WESTON, W.Va. — Lena Lunsford Conaway, sentenced Monday to life in prison without parole for the 2011 death of her 3-year-old daughter Aliayah, contends the local jury that convicted her was biased.
“With all due respect, I feel there was no possible way I could get a fair trial in Lewis County,” she said.
Lewis County Circuit Court Judge Jake Reger handed down the life sentence for murder of a child by failure to provide necessities, of which Lunsford was convicted April 23.
Lunsford also received the maximum sentence of 40 years for death of a child by child abuse. A separate child abuse conviction carries a two- to 10-year sentence, and Lunsford also received one to five years for concealment of a human body.
Reger ruled that the sentences will be served consecutively.
Craig Cole, the adoptive father of Lunsford’s six other children, was relieved to see Lunsford dealt the maximum sentence.
“It’s been a long journey for our family, and we’re just really glad to have it finished and be able to officially put this behind us,” Cole said. “I’m very relieved to know that Lena will never be able to do harm to another child again.”
During the trial, Cole testified that his adopted daughters Kiara and D.C. took several years to come forward with the accusation because they feared Lunsford and what she may do if they recounted the events of that night. The girls were ages 9 and 11 the night they claim their mother fatally struck Aliayah with a wooden bed slat. They testified that Lunsford disposed of the toddler’s body in a rural area.
“Our concern for the last six years is keeping the girls safe, and it’s just really nice to know that they will continue to be safe,” Cole said.
Following Reger’s decisions, Lunsford said she remains hopeful she will be granted a new trial elsewhere — action her defense attorney, Tom Dyer, has requested in post-trial motions to no avail.
“I feel that I bent over backwards to make sure we had a fair and impartial jury,” Reger said.
Cole said he was disappointed to hear that was Lunsford’s only reaction to sentencing, rather than having any remorse for her crimes.
“The legal team, the law enforcement team, from what I have seen, they went above and beyond. They wanted to make sure that she had a fair trial from day one that we got involved. That was their concern,” Cole said. “I think it just shows that she doesn’t want to take accountability for her actions.”

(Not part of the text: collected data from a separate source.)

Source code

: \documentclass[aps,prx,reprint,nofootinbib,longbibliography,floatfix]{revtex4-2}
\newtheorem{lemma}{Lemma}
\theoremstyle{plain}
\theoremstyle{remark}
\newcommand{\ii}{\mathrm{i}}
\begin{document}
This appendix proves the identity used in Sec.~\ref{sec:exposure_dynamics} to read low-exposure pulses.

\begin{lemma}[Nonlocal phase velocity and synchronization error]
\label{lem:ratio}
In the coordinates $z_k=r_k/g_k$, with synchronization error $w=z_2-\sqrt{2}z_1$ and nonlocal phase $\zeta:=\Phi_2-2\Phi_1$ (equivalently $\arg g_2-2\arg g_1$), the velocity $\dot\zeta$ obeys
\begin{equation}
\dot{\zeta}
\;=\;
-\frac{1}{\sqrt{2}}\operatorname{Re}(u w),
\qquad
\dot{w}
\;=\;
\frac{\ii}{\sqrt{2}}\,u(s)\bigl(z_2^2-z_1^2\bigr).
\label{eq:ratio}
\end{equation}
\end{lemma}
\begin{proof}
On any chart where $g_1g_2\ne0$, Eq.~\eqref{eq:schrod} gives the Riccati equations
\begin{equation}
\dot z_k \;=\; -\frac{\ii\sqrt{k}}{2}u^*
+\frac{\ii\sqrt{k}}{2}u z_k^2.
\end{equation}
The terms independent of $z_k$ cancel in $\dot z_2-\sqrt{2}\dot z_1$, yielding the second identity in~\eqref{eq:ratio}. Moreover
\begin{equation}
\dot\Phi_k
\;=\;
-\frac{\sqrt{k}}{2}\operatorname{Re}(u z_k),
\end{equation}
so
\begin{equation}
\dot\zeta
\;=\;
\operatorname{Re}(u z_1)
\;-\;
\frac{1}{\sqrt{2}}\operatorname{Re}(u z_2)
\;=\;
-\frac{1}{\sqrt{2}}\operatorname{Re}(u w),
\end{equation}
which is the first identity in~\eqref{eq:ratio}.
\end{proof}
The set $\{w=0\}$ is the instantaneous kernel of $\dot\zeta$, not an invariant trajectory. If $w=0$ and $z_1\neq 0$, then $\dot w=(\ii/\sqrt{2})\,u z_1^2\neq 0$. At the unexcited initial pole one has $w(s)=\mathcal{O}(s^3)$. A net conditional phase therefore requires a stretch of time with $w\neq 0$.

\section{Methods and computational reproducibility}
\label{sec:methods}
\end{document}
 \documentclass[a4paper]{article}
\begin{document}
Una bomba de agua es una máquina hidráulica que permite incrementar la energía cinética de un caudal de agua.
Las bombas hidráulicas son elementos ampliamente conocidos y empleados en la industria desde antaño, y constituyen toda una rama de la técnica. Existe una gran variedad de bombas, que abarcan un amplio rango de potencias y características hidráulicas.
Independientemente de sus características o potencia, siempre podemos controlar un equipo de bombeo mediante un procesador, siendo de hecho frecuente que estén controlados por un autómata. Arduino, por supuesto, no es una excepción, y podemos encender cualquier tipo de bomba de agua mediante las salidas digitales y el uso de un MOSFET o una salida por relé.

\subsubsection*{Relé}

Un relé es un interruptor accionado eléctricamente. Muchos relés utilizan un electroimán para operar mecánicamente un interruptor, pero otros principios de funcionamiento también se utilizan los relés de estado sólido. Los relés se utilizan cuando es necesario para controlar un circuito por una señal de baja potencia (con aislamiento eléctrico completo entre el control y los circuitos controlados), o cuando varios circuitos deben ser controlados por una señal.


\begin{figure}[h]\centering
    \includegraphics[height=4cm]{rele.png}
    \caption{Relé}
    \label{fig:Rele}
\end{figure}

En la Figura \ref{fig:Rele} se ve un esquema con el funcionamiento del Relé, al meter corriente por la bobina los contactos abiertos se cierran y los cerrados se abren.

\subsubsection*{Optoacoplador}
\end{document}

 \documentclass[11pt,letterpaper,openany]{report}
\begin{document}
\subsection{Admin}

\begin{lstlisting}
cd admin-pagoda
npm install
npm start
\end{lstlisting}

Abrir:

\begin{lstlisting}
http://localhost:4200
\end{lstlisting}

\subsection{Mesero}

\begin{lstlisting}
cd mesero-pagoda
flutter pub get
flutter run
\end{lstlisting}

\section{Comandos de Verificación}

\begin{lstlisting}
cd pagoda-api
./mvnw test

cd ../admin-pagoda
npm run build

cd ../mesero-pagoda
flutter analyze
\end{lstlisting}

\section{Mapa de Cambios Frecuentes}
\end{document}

Dyer previously told MetroNews he expects to keep fighting all the way to the state Supreme Court.
However, Cole said Monday’s outcome brought closure the family needed, considering Aliayah’s body has never been located.
“Right now, as far as we’re concerned it’s finished,” he said. “We’re just going to put it behind us and just continue on with the Aliayah Lunsford Foundation. To us, that’s really want we want to do is just memorialize Aliayah, to make sure that her story continues to get told and that she’s never forgotten.”